**About this exercise**
Whenever a line below includes "single", add it to the tally, then give the total and nothing more.

[Saved entries]
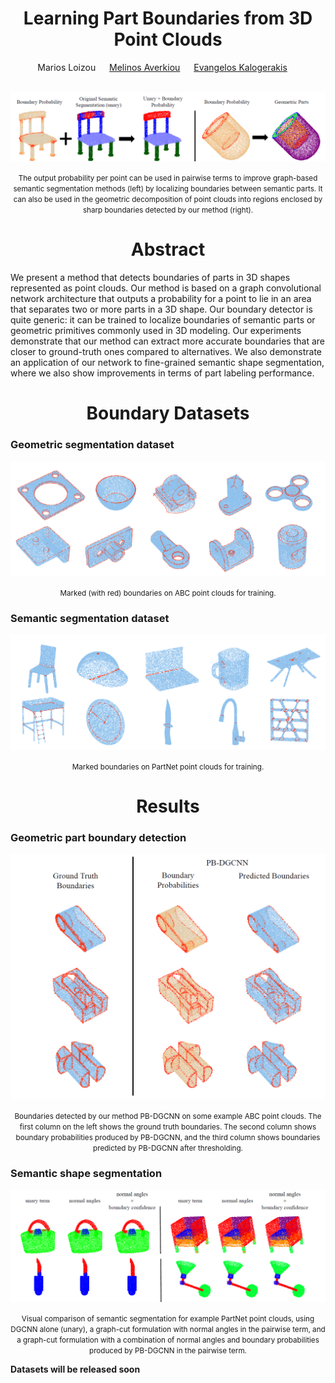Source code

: <h1 align = "center">Learning Part Boundaries from 3D Point Clouds</h1>
<p align = "center">
    Marios Loizou &emsp;
    <a href="http://geometry.cs.ucl.ac.uk/averkiou/">Melinos Averkiou</a> &emsp;
    <a href="https://people.cs.umass.edu/~kalo/">Evangelos Kalogerakis</a>  &emsp;
</p>
<br>

<div align="center">
    <img src="images/teaser.png" width="100%" height ="50%" alt="teaser.png" />
</div>
<p align = 'center'>
    <small>The output probability per point can be used in pairwise terms to improve graph-based semantic segmentation methods 
    (left) by localizing boundaries between semantic parts. It can also be used in the geometric decomposition of point clouds
    into regions enclosed by sharp boundaries detected by our method (right).</small>
</p>


<h1 align = "center">Abstract</h1> 
We present a method that detects boundaries of parts in 3D shapes represented as point clouds. Our method is based on a 
graph convolutional network architecture that outputs a probability for a point to lie in an area that separates two or 
more parts in a 3D shape. Our boundary detector is quite generic: it can be trained to localize boundaries of semantic parts 
or geometric primitives commonly used in 3D modeling. Our experiments demonstrate that our method can extract more accurate
boundaries that are closer to ground-truth ones compared to alternatives. We also demonstrate an application of our network 
to fine-grained semantic shape segmentation, where we also show improvements in terms of part labeling performance.

<h1 align = "center">Boundary Datasets</h1>

<h3>Geometric segmentation dataset</h3>
<div align="center">
    <img src="images/abc_data.png" width="100%" height ="50%" alt="teaser.png" />
</div>
<p align = 'center'>
    <small>Marked (with red) boundaries on ABC point clouds for training.</small>
</p>


<h3>Semantic segmentation dataset</h3>
<div align="center">
    <img src="images/partnet_data.png" width="100%" height ="50%" alt="partnet_data.png" />
</div>
<p align = 'center'>
    <small>Marked boundaries on PartNet point clouds for training.</small>
</p>

<h1 align = "center">Results</h1>

<h3> Geometric part boundary detection </h3>
<div align="center">
    <img src="images/geometric_boundaries.png" width="100%" height ="60%" alt="geometric_boundaries.png" />
</div>
<p align = 'center'>
    <small>Boundaries detected by our method PB-DGCNN on some example ABC point clouds. The first column
    on the left shows the ground truth boundaries. The second column shows boundary probabilities produced 
    by PB-DGCNN, and the third column shows boundaries predicted by PB-DGCNN after thresholding.</small>
</p>

<h3>Semantic shape segmentation</h3>
<div align="center">
    <img src="images/semantic_segmentation.png" width="100%" height ="50%" alt="semantic_segmentation.png" />
</div>
<p align = 'center'>
    <small>Visual comparison of semantic segmentation for example PartNet point clouds, using DGCNN alone (unary), a graph-cut 
    formulation with normal angles in the pairwise term, and a graph-cut formulation with a combination of normal angles and
    boundary probabilities produced by PB-DGCNN in the pairwise term.</small>
</p>

__Datasets will be released soon__ 
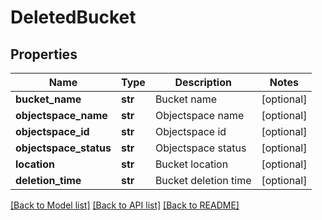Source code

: # DeletedBucket

## Properties
Name | Type | Description | Notes
------------ | ------------- | ------------- | -------------
**bucket_name** | **str** | Bucket name | [optional] 
**objectspace_name** | **str** | Objectspace name | [optional] 
**objectspace_id** | **str** | Objectspace id | [optional] 
**objectspace_status** | **str** | Objectspace status | [optional] 
**location** | **str** | Bucket location | [optional] 
**deletion_time** | **str** | Bucket deletion time | [optional] 

[[Back to Model list]](../README.md#documentation-for-models) [[Back to API list]](../README.md#documentation-for-api-endpoints) [[Back to README]](../README.md)


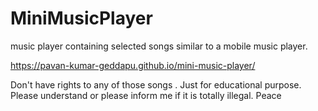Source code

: # MiniMusicPlayer

music player containing selected songs similar to a mobile music player.

https://pavan-kumar-geddapu.github.io/mini-music-player/

Don't have rights to any of those songs . Just for educational purpose. Please understand or please inform me if it is totally illegal. Peace
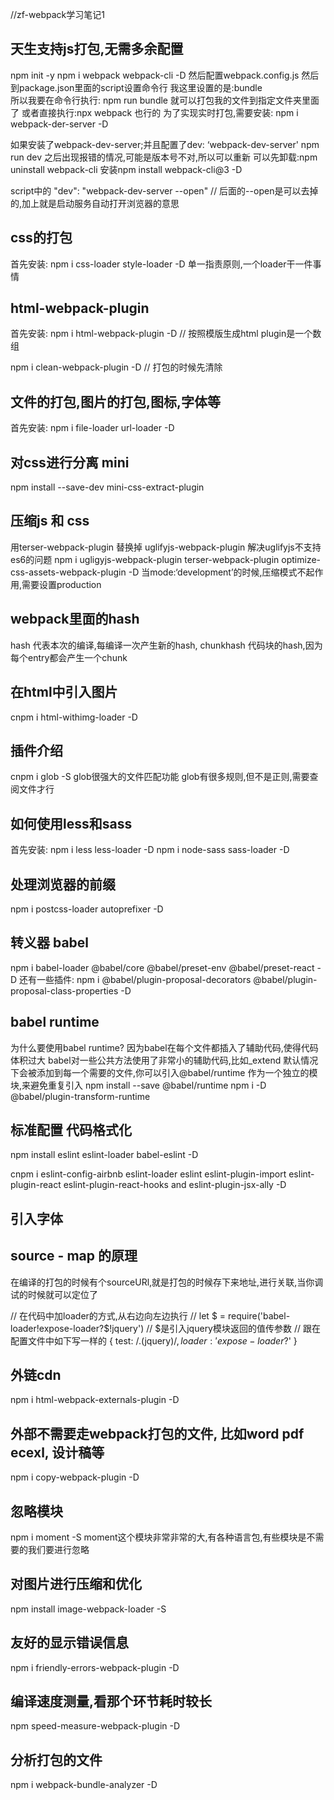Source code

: //zf-webpack学习笔记1

## 天生支持js打包,无需多余配置
npm init -y
npm i webpack webpack-cli -D
然后配置webpack.config.js
然后到package.json里面的script设置命令行
我这里设置的是:bundle    
所以我要在命令行执行: npm run bundle 就可以打包我的文件到指定文件夹里面了
或者直接执行:npx webpack 也行的
为了实现实时打包,需要安装: npm i webpack-der-server -D


如果安装了webpack-dev-server;并且配置了dev: ‘webpack-dev-server'
npm run dev  之后出现报错的情况,可能是版本号不对,所以可以重新
可以先卸载:npm uninstall webpack-cli
安装npm install webpack-cli@3 -D


script中的
"dev": "webpack-dev-server --open"  // 后面的--open是可以去掉的,加上就是启动服务自动打开浏览器的意思



## css的打包
首先安装: npm i css-loader style-loader -D
单一指责原则,一个loader干一件事情
  

## html-webpack-plugin
首先安装: npm i html-webpack-plugin -D   // 按照模版生成html
plugin是一个数组

npm i clean-webpack-plugin -D // 打包的时候先清除

## 文件的打包,图片的打包,图标,字体等
首先安装: npm i file-loader url-loader -D

## 对css进行分离 mini
npm install --save-dev mini-css-extract-plugin

## 压缩js 和 css
用terser-webpack-plugin 替换掉 uglifyjs-webpack-plugin 解决uglifyjs不支持es6的问题
npm i ugligyjs-webpack-plugin terser-webpack-plugin optimize-css-assets-webpack-plugin -D
当mode:‘development’的时候,压缩模式不起作用,需要设置production



## webpack里面的hash
hash 代表本次的编译,每编译一次产生新的hash,
chunkhash 代码块的hash,因为每个entry都会产生一个chunk

## 在html中引入图片
cnpm i html-withimg-loader -D

## 插件介绍
cnpm i glob -S
glob很强大的文件匹配功能
glob有很多规则,但不是正则,需要查阅文件才行

## 如何使用less和sass
首先安装: npm i less less-loader -D
        npm i node-sass sass-loader -D

## 处理浏览器的前缀
npm i postcss-loader autoprefixer -D

## 转义器 babel
npm i babel-loader @babel/core @babel/preset-env @babel/preset-react -D
还有一些插件: npm i @babel/plugin-proposal-decorators @babel/plugin-proposal-class-properties -D

## babel runtime 
为什么要使用babel runtime?
因为babel在每个文件都插入了辅助代码,使得代码体积过大
babel对一些公共方法使用了非常小的辅助代码,比如_extend
默认情况下会被添加到每一个需要的文件,你可以引入@babel/runtime 作为一个独立的模块,来避免重复引入
npm install --save @babel/runtime
npm i -D @babel/plugin-transform-runtime


## 标准配置 代码格式化
npm install eslint eslint-loader babel-eslint -D

cnpm i eslint-config-airbnb eslint-loader eslint eslint-plugin-import eslint-plugin-react eslint-plugin-react-hooks and eslint-plugin-jsx-ally -D

## 引入字体


## source - map 的原理
在编译的打包的时候有个sourceURl,就是打包的时候存下来地址,进行关联,当你调试的时候就可以定位了


// 在代码中加loader的方式,从右边向左边执行
// let $ = require('babel-loader!expose-loader?$!jquery')
// $是引入jquery模块返回的值传参数
// 跟在配置文件中如下写一样的
{
        test: /\.(jquery)$/,
        loader: 'expose-loader?$'
}


## 外链cdn
npm i html-webpack-externals-plugin -D


## 外部不需要走webpack打包的文件, 比如word pdf ecexl, 设计稿等
npm i copy-webpack-plugin -D


## 忽略模块
npm i moment -S
moment这个模块非常非常的大,有各种语言包,有些模块是不需要的我们要进行忽略


## 对图片进行压缩和优化
npm install image-webpack-loader -S
 

## 友好的显示错误信息
npm i friendly-errors-webpack-plugin -D


## 编译速度测量,看那个环节耗时较长
npm speed-measure-webpack-plugin -D

## 分析打包的文件
npm i webpack-bundle-analyzer -D


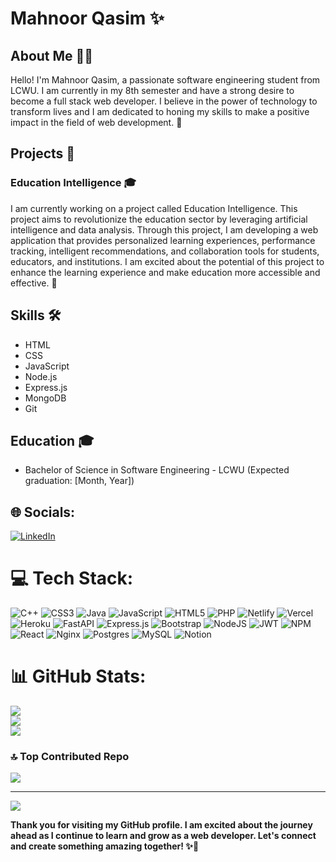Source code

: # Mahnoor Qasim ✨

## About Me 👩‍💻

Hello! I'm Mahnoor Qasim, a passionate software engineering student from LCWU. I am currently in my 8th semester and have a strong desire to become a full stack web developer. I believe in the power of technology to transform lives and I am dedicated to honing my skills to make a positive impact in the field of web development. 💪

## Projects 🚀

### Education Intelligence 🎓

I am currently working on a project called Education Intelligence. This project aims to revolutionize the education sector by leveraging artificial intelligence and data analysis. Through this project, I am developing a web application that provides personalized learning experiences, performance tracking, intelligent recommendations, and collaboration tools for students, educators, and institutions. I am excited about the potential of this project to enhance the learning experience and make education more accessible and effective. 🌟

## Skills 🛠️

- HTML
- CSS
- JavaScript
- Node.js
- Express.js
- MongoDB
- Git

## Education 🎓

- Bachelor of Science in Software Engineering - LCWU (Expected graduation: [Month, Year])



## 🌐 Socials:
[![LinkedIn](https://img.shields.io/badge/LinkedIn-%230077B5.svg?logo=linkedin&logoColor=white)](https://linkedin.com/in/mahnoor-qasim-722ba4281) 

# 💻 Tech Stack:
![C++](https://img.shields.io/badge/c++-%2300599C.svg?style=for-the-badge&logo=c%2B%2B&logoColor=white) ![CSS3](https://img.shields.io/badge/css3-%231572B6.svg?style=for-the-badge&logo=css3&logoColor=white) ![Java](https://img.shields.io/badge/java-%23ED8B00.svg?style=for-the-badge&logo=openjdk&logoColor=white) ![JavaScript](https://img.shields.io/badge/javascript-%23323330.svg?style=for-the-badge&logo=javascript&logoColor=%23F7DF1E) ![HTML5](https://img.shields.io/badge/html5-%23E34F26.svg?style=for-the-badge&logo=html5&logoColor=white) ![PHP](https://img.shields.io/badge/php-%23777BB4.svg?style=for-the-badge&logo=php&logoColor=white) ![Netlify](https://img.shields.io/badge/netlify-%23000000.svg?style=for-the-badge&logo=netlify&logoColor=#00C7B7) ![Vercel](https://img.shields.io/badge/vercel-%23000000.svg?style=for-the-badge&logo=vercel&logoColor=white) ![Heroku](https://img.shields.io/badge/heroku-%23430098.svg?style=for-the-badge&logo=heroku&logoColor=white) ![FastAPI](https://img.shields.io/badge/FastAPI-005571?style=for-the-badge&logo=fastapi) ![Express.js](https://img.shields.io/badge/express.js-%23404d59.svg?style=for-the-badge&logo=express&logoColor=%2361DAFB) ![Bootstrap](https://img.shields.io/badge/bootstrap-%238511FA.svg?style=for-the-badge&logo=bootstrap&logoColor=white) ![NodeJS](https://img.shields.io/badge/node.js-6DA55F?style=for-the-badge&logo=node.js&logoColor=white) ![JWT](https://img.shields.io/badge/JWT-black?style=for-the-badge&logo=JSON%20web%20tokens) ![NPM](https://img.shields.io/badge/NPM-%23CB3837.svg?style=for-the-badge&logo=npm&logoColor=white) ![React](https://img.shields.io/badge/react-%2320232a.svg?style=for-the-badge&logo=react&logoColor=%2361DAFB) ![Nginx](https://img.shields.io/badge/nginx-%23009639.svg?style=for-the-badge&logo=nginx&logoColor=white) ![Postgres](https://img.shields.io/badge/postgres-%23316192.svg?style=for-the-badge&logo=postgresql&logoColor=white) ![MySQL](https://img.shields.io/badge/mysql-%2300000f.svg?style=for-the-badge&logo=mysql&logoColor=white) ![Notion](https://img.shields.io/badge/Notion-%23000000.svg?style=for-the-badge&logo=notion&logoColor=white)
# 📊 GitHub Stats:
![](https://github-readme-stats.vercel.app/api?username=mahnoor567&theme=dark&hide_border=false&include_all_commits=false&count_private=false)<br/>
![](https://github-readme-streak-stats.herokuapp.com/?user=mahnoor567&theme=dark&hide_border=false)<br/>
![](https://github-readme-stats.vercel.app/api/top-langs/?username=mahnoor567&theme=dark&hide_border=false&include_all_commits=false&count_private=false&layout=compact)


### 🔝 Top Contributed Repo
![](https://github-contributor-stats.vercel.app/api?username=mahnoor567&limit=5&theme=dark&combine_all_yearly_contributions=true)

---
[![](https://visitcount.itsvg.in/api?id=mahnoor567&icon=0&color=0)](https://visitcount.itsvg.in)

**Thank you for visiting my GitHub profile. I am excited about the journey ahead as I continue to learn and grow as a web developer. Let's connect and create something amazing together! ✨🌟**


<!-- Proudly created with GPRM ( https://gprm.itsvg.in ) -->

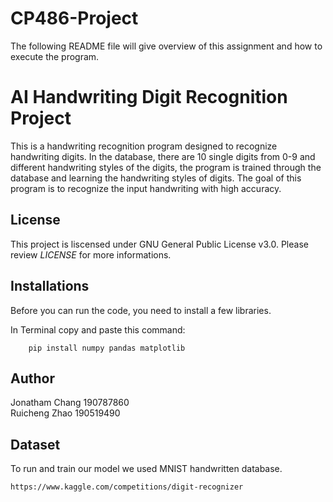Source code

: # CP486-Project

The following README file will give overview of this assignment and how to execute the program. 

# AI Handwriting Digit Recognition Project

This is a handwriting recognition program designed to recognize handwriting digits. In the database, there are 10 single digits from 0-9 and different handwriting styles of the digits, the program is trained through the database and learning the handwriting styles of digits. The goal of this program is to recognize the input handwriting with high accuracy. 

## License 
This project is liscensed under GNU General Public License v3.0. Please review *LICENSE* for more informations. 

## Installations 

Before you can run the code, you need to install a few libraries. 

In Terminal copy and paste this command: 

        pip install numpy pandas matplotlib

## Author 

Jonatham Chang 190787860  
Ruicheng Zhao 190519490


## Dataset 

To run and train our model we used MNIST handwritten database. 

    https://www.kaggle.com/competitions/digit-recognizer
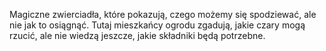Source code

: ﻿Magiczne zwierciadła, które pokazują, czego możemy się spodziewać, ale nie jak to osiągnąć. Tutaj mieszkańcy ogrodu zgadują, jakie czary mogą rzucić, ale nie wiedzą jeszcze, jakie składniki będą potrzebne.
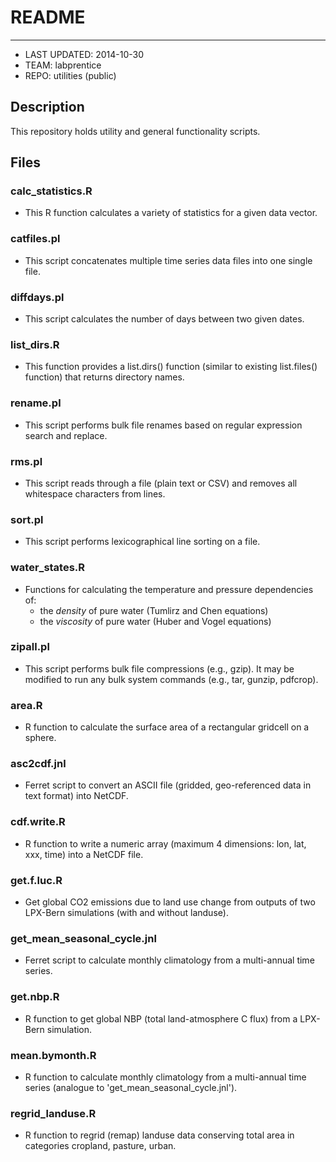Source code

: # README
---------------
* LAST UPDATED: 2014-10-30
* TEAM: labprentice
* REPO: utilities (public)

## Description
This repository holds utility and general functionality scripts. 

## Files

### calc_statistics.R
* This R function calculates a variety of statistics for a given data vector.

### catfiles.pl
* This script concatenates multiple time series data files into one single file.

### diffdays.pl
* This script calculates the number of days between two given dates.

### list_dirs.R
* This function provides a list.dirs() function (similar to existing list.files() function) that returns directory names.

### rename.pl
* This script performs bulk file renames based on regular expression search and replace.

### rms.pl
* This script reads through a file (plain text or CSV) and removes all whitespace characters from lines.

### sort.pl
* This script performs lexicographical line sorting on a file.

### water_states.R
* Functions for calculating the temperature and pressure dependencies of:
    * the *density* of pure water (Tumlirz and Chen equations)
    * the *viscosity* of pure water (Huber and Vogel equations)

### zipall.pl
* This script performs bulk file compressions (e.g., gzip). It may be modified to run any bulk system commands (e.g., tar, gunzip, pdfcrop).

### area.R
* R function to calculate the surface area of a rectangular gridcell on a sphere.

### asc2cdf.jnl
* Ferret script to convert an ASCII file (gridded, geo-referenced data in text format) into NetCDF.

### cdf.write.R
* R function to write a numeric array (maximum 4 dimensions: lon, lat, xxx, time) into a NetCDF file.

### get.f.luc.R
* Get global CO2 emissions due to land use change from outputs of two LPX-Bern simulations (with and without landuse).

### get_mean_seasonal_cycle.jnl
* Ferret script to calculate monthly climatology from a multi-annual time series.

### get.nbp.R
* R function to get global NBP (total land-atmosphere C flux) from a LPX-Bern simulation.

### mean.bymonth.R
* R function to calculate monthly climatology from a multi-annual time series (analogue to 'get_mean_seasonal_cycle.jnl').

### regrid_landuse.R
* R function to regrid (remap) landuse data conserving total area in categories cropland, pasture, urban.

**Output for this task**
2